- Your assignment:
Where does the string "secret" occur in the entries below? Copy every line where it does.
^^^^
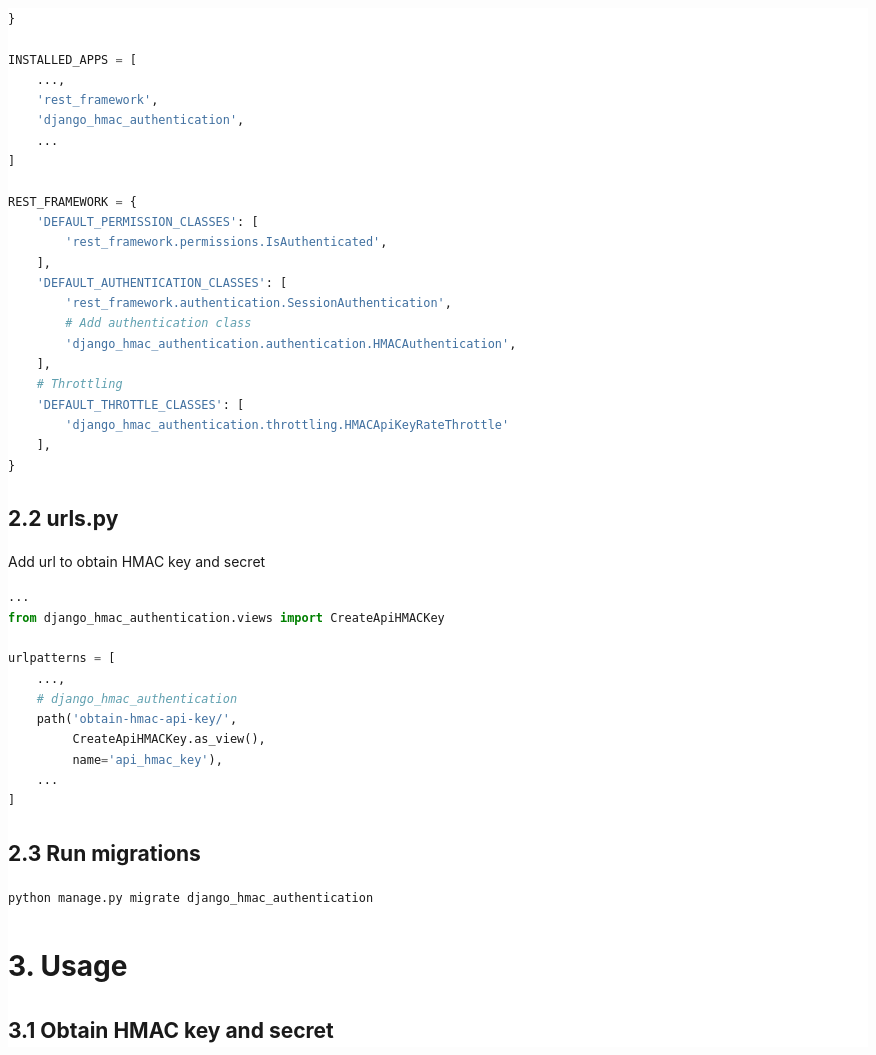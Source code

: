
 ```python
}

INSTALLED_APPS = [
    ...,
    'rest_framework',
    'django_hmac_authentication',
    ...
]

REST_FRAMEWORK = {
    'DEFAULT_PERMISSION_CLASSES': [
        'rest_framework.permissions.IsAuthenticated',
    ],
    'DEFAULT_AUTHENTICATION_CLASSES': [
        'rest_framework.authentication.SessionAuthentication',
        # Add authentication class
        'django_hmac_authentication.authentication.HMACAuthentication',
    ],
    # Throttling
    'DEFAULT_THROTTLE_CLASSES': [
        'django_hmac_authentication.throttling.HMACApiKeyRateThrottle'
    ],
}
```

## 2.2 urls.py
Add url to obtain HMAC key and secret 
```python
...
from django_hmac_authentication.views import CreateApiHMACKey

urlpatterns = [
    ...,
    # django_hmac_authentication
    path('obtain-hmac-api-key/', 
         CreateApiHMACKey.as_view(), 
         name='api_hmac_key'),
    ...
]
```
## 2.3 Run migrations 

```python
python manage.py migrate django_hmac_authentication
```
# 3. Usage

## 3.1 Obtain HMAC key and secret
^^^^
- Exercise answer:
Add url to obtain HMAC key and secret 
## 3.1 Obtain HMAC key and secret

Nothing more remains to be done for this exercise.